Les réactions à ce rapport sont internationales et nombreuses : à quelques mois de la COP26 les positionnements des différents États vis-à-vis du réchauffement climatique dessinent les prémices de la conférence.

On décrypte pour vous le rapport, les réponses internationales, et les enjeux de la COP26 !

Le rapport du GIEC 

Il s’agit de la première partie du 6ème rapport du GIEC (Groupe d’experts intergouvernemental sur l’évolution du climat).

Le Giec travaille en trois groupes :  

  • Aspects scientifiques dus système climatique et évolution du climat
  • Conséquences du changement climatique et possibilités de s’y adapter
  • Solutions envisageables pour limiter le réchauffement climatique 

Ce rapport est celui du premier groupe et il faudra attendre 2022 pour avoir les deux autres. Il s’intéresse donc seulement à l’évolution climatique.

Ce que dit le rapport

Le rôle indéniable de l’humanité sur le réchauffement climatique

C’est une des grandes nouveautés du rapport : l’affirmation certaine que les activités humaines sont responsables du réchauffement climatique. Par le passé, les rapports du GIEC jugeaient la responsabilité humaine “très probable” en 2007, puis “extrêmement probable en 2013”. Aujourd’hui, grâce au progrès des connaissances, c’est sans demi-mesure qu’elle est affirmée “indiscutable”.

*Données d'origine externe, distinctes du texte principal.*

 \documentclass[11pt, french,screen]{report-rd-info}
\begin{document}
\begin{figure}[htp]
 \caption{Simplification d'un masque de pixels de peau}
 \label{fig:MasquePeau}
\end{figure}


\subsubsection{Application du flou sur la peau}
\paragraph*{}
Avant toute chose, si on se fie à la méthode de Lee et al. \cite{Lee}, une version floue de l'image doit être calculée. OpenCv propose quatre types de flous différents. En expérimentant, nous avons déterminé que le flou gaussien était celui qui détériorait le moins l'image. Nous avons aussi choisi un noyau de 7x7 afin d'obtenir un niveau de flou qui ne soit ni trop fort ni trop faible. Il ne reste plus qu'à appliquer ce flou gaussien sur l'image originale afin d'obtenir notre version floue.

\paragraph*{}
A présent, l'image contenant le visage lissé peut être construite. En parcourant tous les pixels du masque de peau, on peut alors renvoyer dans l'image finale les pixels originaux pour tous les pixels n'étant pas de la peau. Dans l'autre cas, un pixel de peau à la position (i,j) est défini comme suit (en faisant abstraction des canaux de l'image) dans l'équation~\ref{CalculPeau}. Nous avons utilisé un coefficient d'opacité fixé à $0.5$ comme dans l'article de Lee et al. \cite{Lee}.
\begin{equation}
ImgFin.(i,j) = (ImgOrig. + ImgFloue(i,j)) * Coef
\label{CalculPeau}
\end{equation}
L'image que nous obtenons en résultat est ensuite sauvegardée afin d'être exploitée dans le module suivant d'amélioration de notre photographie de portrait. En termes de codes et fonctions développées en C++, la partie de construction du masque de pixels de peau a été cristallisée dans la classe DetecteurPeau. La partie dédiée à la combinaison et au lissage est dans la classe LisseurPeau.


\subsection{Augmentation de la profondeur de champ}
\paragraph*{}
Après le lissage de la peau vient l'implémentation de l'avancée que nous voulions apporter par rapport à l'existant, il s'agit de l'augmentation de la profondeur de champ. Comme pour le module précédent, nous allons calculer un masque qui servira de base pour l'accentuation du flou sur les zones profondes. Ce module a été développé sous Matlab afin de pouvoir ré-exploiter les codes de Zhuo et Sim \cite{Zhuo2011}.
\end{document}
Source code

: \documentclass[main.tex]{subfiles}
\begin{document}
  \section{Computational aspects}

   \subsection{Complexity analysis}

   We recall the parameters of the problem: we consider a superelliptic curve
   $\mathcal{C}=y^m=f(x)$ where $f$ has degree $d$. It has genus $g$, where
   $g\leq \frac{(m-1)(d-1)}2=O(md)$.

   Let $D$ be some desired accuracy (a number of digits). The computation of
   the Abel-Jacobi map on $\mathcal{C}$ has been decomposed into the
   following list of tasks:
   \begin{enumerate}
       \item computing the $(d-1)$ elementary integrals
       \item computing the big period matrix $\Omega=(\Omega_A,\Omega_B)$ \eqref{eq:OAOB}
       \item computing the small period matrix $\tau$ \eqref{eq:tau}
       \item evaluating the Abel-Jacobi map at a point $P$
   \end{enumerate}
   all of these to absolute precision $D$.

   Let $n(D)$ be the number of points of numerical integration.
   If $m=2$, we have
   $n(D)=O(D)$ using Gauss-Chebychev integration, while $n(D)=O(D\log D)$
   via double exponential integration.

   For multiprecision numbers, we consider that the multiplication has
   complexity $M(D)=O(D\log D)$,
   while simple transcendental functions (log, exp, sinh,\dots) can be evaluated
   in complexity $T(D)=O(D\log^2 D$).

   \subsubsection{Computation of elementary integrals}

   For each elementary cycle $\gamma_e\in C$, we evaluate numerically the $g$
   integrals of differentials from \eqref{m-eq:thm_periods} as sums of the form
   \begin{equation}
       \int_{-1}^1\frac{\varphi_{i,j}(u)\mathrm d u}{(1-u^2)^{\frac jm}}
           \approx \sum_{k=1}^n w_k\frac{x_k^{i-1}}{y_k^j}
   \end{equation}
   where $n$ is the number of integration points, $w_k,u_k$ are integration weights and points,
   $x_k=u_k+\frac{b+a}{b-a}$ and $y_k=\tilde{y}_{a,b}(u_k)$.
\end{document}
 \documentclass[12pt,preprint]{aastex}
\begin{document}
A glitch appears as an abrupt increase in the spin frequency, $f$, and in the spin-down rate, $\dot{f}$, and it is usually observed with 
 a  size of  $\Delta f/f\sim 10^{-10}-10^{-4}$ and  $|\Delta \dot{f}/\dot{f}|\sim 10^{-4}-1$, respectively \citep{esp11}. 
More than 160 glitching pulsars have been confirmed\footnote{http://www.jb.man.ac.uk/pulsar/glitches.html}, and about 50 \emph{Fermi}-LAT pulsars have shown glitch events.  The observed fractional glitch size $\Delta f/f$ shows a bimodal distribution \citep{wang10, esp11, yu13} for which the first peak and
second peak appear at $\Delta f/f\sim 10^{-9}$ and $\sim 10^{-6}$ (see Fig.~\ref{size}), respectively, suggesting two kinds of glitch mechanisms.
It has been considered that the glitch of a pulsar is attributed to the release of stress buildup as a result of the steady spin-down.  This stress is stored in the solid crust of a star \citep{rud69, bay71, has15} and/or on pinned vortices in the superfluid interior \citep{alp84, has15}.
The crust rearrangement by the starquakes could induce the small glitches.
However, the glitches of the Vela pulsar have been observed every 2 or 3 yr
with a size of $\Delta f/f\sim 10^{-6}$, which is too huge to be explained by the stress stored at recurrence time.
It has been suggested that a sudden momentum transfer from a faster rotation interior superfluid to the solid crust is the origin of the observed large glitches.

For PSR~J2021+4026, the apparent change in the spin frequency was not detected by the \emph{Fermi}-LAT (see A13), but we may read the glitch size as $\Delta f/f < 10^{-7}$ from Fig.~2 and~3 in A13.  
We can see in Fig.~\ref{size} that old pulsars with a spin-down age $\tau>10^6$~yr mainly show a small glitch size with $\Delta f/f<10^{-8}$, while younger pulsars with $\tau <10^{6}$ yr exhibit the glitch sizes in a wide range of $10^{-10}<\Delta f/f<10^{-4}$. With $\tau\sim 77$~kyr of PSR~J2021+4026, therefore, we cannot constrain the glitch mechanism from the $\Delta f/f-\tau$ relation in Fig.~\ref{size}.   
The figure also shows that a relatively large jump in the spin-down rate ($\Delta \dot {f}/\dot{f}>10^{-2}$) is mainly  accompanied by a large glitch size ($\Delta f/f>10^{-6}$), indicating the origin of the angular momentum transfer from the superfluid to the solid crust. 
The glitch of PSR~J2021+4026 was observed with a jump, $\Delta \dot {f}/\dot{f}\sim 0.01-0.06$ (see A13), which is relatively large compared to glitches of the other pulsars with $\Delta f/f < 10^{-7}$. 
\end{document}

Le GIEC affirme la responsabilité humaine dans le dérèglements climatique
Centrale électrique – Les activités humaines dérèglent le climat
Image libre de droit

Les combustions d’énergie fossiles (charbon, pétrole et gaz), utilisées pour l’électricité, le transport, l’agriculture et l’industrie ont mené à une hausse de 47% des émissions CO2 depuis l’ère pré industrielle. La réduction des émissions CO2 est au centre de la transition écologique. Mais les émissions de méthane, bien que moins importantes, sont de plus en plus élevées et inquiètent aussi les scientifiques. Le méthane possède un pouvoir de réchauffement 28 fois supérieur à celui du CO2 et représente déjà un quart du réchauffement climatique ! 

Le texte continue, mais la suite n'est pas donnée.